Doctor’s Appointments & Vaccinations

I’ve already met with my doctor about vaccines and my allergist about my asthma/allergy problems. I got a prescription for amoxicillin, which is an antibiotic for if I get sick, and a steroid I forgot the name of (It starts with a “p”) for my asthma.

The only two vaccines needed for Bangladesh are Typhoid and Hep A. We had to call the health department about that and I’m getting the shots next week.

I’ve also bought and packed a lot of medicine I need for the trip (Ex. Pepto Bismol, malaria pills, etc.) I plan on posting that list in the next few weeks.

Shopping & Packing

Dear god, we’ve bought so much stuff for this trip, it’s not even funny. My most recent purchase was compression socks for the two-day flight. There’s other stuff too, like electrolyte packets to put in the water to keep me hydrated, and bug-repelling bracelets to put on my wrists and ankles. Again, all of that information will be in a future post.


 

This post has literally taken me weeks to write. I scheduled both posts for next week before finishing this one because it was so freaking hard to write. (This post is the reason you only got posts on Monday the last two weeks)
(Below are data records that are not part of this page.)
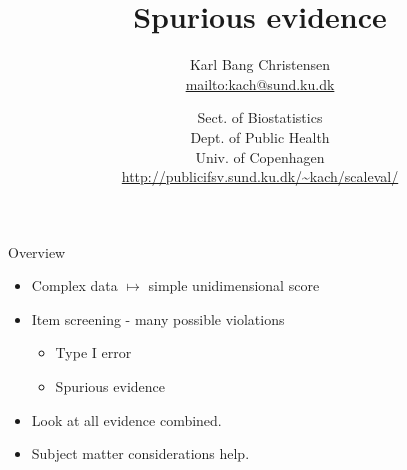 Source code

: \documentclass{beamer}
\title{Spurious evidence}
\author{Karl Bang Christensen \\ \href{mailto:kach@sund.ku.dk}{mailto:kach@sund.ku.dk}}
\date{Sect. of Biostatistics\\Dept. of Public Health\\Univ. of Copenhagen\\ \url{http://publicifsv.sund.ku.dk/~kach/scaleval/}}
\begin{document}
\maketitle




\begin{frame}{Overview}
\begin{itemize}
\item Complex data $\mapsto$ simple unidimensional score
\item Item screening - many possible violations
\begin{itemize}
\item Type I error
\item Spurious evidence
\end{itemize}
\item Look at all evidence combined.
\item Subject matter considerations help.
\end{itemize}
\end{frame}
\end{document}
It’s 2:30 in the morning right now. 

Anywho, it’s officially announced. I’m going to Bangladesh. Expect to read all about it soon.

//Plans for the future//

My parents are planning on going in the summer of 2019. I’m going to go this month. Mysoon turns 18 in May, so we have to apply for Medicaid, do a bunch of legal guardian stuff, set up financial accounts for him……etc. There’s a lot to for him, otherwise, they would’ve gone this Summer. My mom wants to visit her mom soon.

The summer after, my parents and Zidan will go and leave Mysoon with me. That’s the current plan, but it may change.  

 

Acknowledgement: I would like to thank my parents, grandparents, and extended family for making this trip possible. I’m so blessed to have you all. Thank you.

 

Where is your family from? Have you ever been there? What are your winter break travel plans?

One thought on “Announcement: I’m Going To Bangladesh!!!

  1. My dad is from Ireland originally and my Ma grew up in Chicago. My sister and I would get to see the house that was my Grandparents a lot because it wasn’t that far from us (about 20-30 minutes away, without traffic). My sister and I haven’t been back to Ireland in 7 or 8 years. We learned that one of our cousins will be getting married in August. I’m hoping that we’ll get to go. I feel like I’m cheating my friends when I tell the exactly where my family is from when her and I were talking about the family DNA tests.